Your copy should match the records below word for word and contain no pictures.
== Segment start ==
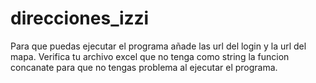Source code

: # direcciones_izzi
Para que puedas ejecutar el programa añade las url del login y la url del mapa.
Verifica tu archivo excel que no tenga como string la funcion concanate para que no tengas problema al ejecutar el programa.
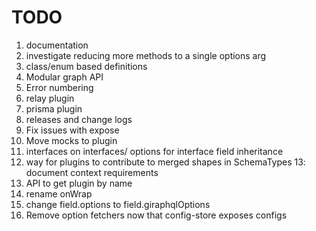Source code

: # TODO

1. documentation
2. investigate reducing more methods to a single options arg
3. class/enum based definitions
4. Modular graph API
5. Error numbering
6. relay plugin
7. prisma plugin
8. releases and change logs
9. Fix issues with expose
10. Move mocks to plugin
11. interfaces on interfaces/ options for interface field inheritance
12. way for plugins to contribute to merged shapes in SchemaTypes 13: document context requirements
13. API to get plugin by name
14. rename onWrap
15. change field.options to field.giraphqlOptions
16. Remove option fetchers now that config-store exposes configs
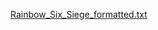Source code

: [Rainbow_Six_Siege_formatted.txt](https://github.com/user-attachments/files/16649015/Rainbow_Six_Siege_formatted.txt)
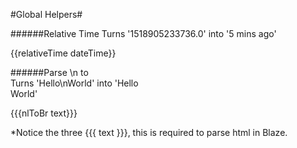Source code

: #Global Helpers#

######Relative Time
Turns '1518905233736.0' into '5 mins ago'

{{relativeTime dateTime}}

######Parse \n to <br />
Turns 'Hello\nWorld' into 'Hello<br />World'

{{{nlToBr text}}}

*Notice the three {{{ text }}}, this is required to parse html in Blaze.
== Segment end ==
▶ [Exercise output]
Source code

: # direcciones_izzi
Para que puedas ejecutar el programa añade las url del login y la url del mapa.
Verifica tu archivo excel que no tenga como string la funcion concanate para que no tengas problema al ejecutar el programa.
Source code

: # TODO

1. documentation
2. investigate reducing more methods to a single options arg
3. class/enum based definitions
4. Modular graph API
5. Error numbering
6. relay plugin
7. prisma plugin
8. releases and change logs
9. Fix issues with expose
10. Move mocks to plugin
11. interfaces on interfaces/ options for interface field inheritance
12. way for plugins to contribute to merged shapes in SchemaTypes 13: document context requirements
13. API to get plugin by name
14. rename onWrap
15. change field.options to field.giraphqlOptions
16. Remove option fetchers now that config-store exposes configs
Source code

: [Rainbow_Six_Siege_formatted.txt](https://github.com/user-attachments/files/16649015/Rainbow_Six_Siege_formatted.txt)
Source code

: #Global Helpers#

######Relative Time
Turns '1518905233736.0' into '5 mins ago'

{{relativeTime dateTime}}

######Parse \n to <br />
Turns 'Hello\nWorld' into 'Hello<br />World'

{{{nlToBr text}}}

*Notice the three {{{ text }}}, this is required to parse html in Blaze.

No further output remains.